» REQUIREMENT: Within this material, find every line where the string "theoremstyle" appears, and copy it out.

» DATA TO EXAMINE:

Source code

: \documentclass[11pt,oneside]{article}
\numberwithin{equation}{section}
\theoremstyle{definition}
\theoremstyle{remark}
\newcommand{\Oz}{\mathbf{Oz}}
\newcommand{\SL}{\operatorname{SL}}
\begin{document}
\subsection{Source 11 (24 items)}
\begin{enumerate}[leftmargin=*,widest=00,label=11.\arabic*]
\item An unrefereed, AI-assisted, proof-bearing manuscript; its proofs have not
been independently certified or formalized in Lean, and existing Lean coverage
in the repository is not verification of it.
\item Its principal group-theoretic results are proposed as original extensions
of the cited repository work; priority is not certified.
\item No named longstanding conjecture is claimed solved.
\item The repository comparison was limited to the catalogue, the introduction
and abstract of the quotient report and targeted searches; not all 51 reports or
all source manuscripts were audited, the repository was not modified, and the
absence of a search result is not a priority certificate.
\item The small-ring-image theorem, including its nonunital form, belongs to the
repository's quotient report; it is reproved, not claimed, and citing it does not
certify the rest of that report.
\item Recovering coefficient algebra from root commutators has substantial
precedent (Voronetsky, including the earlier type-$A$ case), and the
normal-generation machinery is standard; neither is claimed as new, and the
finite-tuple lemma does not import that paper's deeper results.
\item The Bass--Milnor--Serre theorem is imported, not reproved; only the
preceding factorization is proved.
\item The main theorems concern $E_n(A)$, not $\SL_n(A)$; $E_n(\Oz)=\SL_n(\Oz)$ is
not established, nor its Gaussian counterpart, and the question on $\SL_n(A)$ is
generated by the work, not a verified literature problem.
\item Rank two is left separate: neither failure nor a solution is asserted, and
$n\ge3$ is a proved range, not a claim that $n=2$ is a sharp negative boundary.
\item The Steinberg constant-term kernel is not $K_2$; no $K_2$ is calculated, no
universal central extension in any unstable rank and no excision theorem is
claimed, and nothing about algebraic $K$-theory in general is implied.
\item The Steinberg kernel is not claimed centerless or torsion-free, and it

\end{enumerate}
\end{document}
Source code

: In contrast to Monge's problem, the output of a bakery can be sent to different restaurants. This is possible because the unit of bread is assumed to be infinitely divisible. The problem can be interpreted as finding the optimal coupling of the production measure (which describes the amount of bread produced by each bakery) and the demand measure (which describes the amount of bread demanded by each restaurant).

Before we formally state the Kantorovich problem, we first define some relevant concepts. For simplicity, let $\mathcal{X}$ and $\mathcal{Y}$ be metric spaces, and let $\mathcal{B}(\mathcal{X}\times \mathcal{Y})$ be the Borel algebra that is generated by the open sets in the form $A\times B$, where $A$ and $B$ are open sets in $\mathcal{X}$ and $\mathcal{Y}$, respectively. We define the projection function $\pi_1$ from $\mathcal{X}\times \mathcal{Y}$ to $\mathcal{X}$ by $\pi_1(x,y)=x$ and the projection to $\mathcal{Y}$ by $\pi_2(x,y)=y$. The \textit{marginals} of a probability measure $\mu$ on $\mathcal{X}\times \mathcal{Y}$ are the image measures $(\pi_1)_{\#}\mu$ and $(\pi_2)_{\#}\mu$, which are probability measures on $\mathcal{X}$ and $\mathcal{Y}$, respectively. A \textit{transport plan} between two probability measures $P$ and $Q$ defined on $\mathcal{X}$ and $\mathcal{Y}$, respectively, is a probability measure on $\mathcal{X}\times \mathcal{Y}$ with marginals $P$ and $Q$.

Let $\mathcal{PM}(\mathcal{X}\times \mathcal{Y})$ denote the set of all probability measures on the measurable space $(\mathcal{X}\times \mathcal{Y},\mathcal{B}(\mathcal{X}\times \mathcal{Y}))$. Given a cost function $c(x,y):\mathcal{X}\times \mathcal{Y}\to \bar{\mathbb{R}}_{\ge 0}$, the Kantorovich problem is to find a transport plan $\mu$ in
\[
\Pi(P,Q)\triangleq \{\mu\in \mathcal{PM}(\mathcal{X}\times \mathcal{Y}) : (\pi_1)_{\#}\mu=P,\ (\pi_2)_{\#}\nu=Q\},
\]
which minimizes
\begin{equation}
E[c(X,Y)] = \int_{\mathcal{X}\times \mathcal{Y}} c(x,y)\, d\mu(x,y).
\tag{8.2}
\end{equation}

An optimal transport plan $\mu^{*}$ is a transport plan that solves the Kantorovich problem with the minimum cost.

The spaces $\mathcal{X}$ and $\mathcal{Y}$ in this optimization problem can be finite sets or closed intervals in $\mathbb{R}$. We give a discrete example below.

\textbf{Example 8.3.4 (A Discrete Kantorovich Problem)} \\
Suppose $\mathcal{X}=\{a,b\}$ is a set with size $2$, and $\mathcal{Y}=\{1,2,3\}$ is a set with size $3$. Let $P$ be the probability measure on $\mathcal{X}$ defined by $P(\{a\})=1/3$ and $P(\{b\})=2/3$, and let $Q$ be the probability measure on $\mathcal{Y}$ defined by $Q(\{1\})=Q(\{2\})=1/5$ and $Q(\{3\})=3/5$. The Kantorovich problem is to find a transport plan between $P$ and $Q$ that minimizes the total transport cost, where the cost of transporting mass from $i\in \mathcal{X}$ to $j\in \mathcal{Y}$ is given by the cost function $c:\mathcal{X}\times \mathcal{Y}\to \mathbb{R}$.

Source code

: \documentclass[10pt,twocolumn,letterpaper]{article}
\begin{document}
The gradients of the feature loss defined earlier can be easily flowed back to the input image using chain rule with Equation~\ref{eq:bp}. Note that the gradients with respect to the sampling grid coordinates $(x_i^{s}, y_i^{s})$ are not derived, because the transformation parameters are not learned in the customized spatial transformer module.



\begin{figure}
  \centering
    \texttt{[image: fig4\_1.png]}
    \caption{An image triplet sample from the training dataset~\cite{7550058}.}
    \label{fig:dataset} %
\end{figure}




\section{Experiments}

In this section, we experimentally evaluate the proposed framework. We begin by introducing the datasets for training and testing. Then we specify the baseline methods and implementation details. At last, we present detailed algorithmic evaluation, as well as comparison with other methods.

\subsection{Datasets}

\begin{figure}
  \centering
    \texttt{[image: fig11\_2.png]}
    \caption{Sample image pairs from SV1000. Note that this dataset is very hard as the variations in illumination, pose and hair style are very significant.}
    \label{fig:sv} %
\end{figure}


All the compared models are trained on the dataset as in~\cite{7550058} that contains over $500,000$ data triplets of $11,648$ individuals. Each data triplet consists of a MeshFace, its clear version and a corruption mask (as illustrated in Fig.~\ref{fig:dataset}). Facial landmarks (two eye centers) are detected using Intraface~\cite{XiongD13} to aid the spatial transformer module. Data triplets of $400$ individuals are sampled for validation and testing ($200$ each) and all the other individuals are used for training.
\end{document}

» FINISHED EXERCISE:
\theoremstyle{definition}
\theoremstyle{remark}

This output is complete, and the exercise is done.